Build the version of the common emitter amplifier shown in Figure 5 without the capacitors \(C_\text{in}\) and \(C_\text{out}\) (and without \(V_\text{in}\)). Measure the resistors before putting them in the circuit, and if they differ from the values used in your calculations, recalculate the predicted quiescent voltages. Draw the circuit schematic in your lab book and label all components.
Measure the DC voltages (quiescent voltages) \(V_B\) (at the transistor base), \(V_E\) (at the emitter), and \(V_C\) (at the collector)? Do they agree with your predictions from your prelab?

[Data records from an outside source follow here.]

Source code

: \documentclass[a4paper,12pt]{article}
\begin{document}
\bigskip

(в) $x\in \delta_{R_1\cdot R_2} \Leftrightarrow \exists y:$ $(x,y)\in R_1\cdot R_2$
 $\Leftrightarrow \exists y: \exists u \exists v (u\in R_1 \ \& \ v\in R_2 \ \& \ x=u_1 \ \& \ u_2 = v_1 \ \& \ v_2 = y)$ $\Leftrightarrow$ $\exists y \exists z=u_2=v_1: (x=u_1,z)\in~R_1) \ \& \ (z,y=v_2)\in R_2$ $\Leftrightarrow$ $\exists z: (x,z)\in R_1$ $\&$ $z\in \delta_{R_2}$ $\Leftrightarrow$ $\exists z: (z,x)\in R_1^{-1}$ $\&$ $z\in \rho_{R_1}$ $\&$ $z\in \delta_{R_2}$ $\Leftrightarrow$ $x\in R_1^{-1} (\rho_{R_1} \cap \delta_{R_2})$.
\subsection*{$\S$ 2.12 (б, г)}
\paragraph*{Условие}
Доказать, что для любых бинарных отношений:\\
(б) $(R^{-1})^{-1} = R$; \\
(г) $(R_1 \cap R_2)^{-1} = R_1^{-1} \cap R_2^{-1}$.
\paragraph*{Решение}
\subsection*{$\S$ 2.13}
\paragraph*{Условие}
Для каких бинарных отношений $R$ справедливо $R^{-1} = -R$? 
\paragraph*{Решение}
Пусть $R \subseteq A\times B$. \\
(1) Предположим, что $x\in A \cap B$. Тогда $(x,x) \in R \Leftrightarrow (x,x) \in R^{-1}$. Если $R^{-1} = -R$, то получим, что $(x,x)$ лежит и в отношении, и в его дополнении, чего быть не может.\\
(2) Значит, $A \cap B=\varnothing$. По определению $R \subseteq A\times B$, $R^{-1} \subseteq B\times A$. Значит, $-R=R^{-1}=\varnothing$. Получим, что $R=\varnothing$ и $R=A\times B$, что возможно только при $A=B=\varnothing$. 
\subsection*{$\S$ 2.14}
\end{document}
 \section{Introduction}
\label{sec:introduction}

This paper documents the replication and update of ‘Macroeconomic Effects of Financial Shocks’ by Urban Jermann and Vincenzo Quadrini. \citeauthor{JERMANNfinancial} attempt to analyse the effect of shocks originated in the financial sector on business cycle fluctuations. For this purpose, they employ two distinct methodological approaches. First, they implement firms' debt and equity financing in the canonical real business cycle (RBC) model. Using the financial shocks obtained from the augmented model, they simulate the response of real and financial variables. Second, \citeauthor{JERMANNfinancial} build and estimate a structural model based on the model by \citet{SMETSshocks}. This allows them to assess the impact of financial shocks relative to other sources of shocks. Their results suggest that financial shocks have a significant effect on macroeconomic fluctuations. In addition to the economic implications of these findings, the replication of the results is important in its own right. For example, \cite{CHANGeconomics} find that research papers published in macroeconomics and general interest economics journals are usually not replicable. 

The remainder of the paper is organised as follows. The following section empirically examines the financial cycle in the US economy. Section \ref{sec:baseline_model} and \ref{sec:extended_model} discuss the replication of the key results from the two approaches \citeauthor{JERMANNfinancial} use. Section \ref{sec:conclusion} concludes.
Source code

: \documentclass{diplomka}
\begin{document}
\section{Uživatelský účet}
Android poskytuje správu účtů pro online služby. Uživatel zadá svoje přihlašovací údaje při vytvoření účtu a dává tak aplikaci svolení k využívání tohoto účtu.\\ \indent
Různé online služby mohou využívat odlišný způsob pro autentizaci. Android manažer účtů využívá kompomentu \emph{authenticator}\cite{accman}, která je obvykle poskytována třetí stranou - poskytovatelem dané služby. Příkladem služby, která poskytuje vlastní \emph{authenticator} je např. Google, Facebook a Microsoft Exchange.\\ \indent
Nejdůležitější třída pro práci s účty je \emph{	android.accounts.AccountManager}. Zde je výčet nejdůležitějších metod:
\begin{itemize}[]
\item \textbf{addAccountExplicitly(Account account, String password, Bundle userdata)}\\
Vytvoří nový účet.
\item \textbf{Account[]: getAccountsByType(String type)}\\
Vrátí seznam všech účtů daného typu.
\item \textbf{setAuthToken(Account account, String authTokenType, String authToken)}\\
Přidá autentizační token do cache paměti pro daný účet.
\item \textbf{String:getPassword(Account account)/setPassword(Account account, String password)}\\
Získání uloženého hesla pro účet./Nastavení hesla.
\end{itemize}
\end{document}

4.1.2 Check limits with AC signal
Before you apply the input signal, consider the fact that the signal will cause the current draw from the power supply to fluctuate. This means we’ll need to use a capacitor to decouple the power supply. Use a \(47\ \mu\text{F}\) as a decoupling capacitor. You will need to place this capacitor with the correct orientation to avoid destroying it.
DO NOT CONNECT THE FUNCTION GENERATOR DIRECTLY TO THE BASE OF THE BJT! Add the input coupling capacitor \(C_\text{in}\) and the input AC source \(V_\text{in}\) (and use the sync output to trigger the scope). The capacitor allows one to transmit an AC signal while maintaining the DC voltages established by the bias network. When you switch on the power, you may see high frequency spontaneous oscillations. These must be suppressed before you can proceed. Also, reducing the length of your circuit wires can help. Do not add \(C_\text{out}\) yet.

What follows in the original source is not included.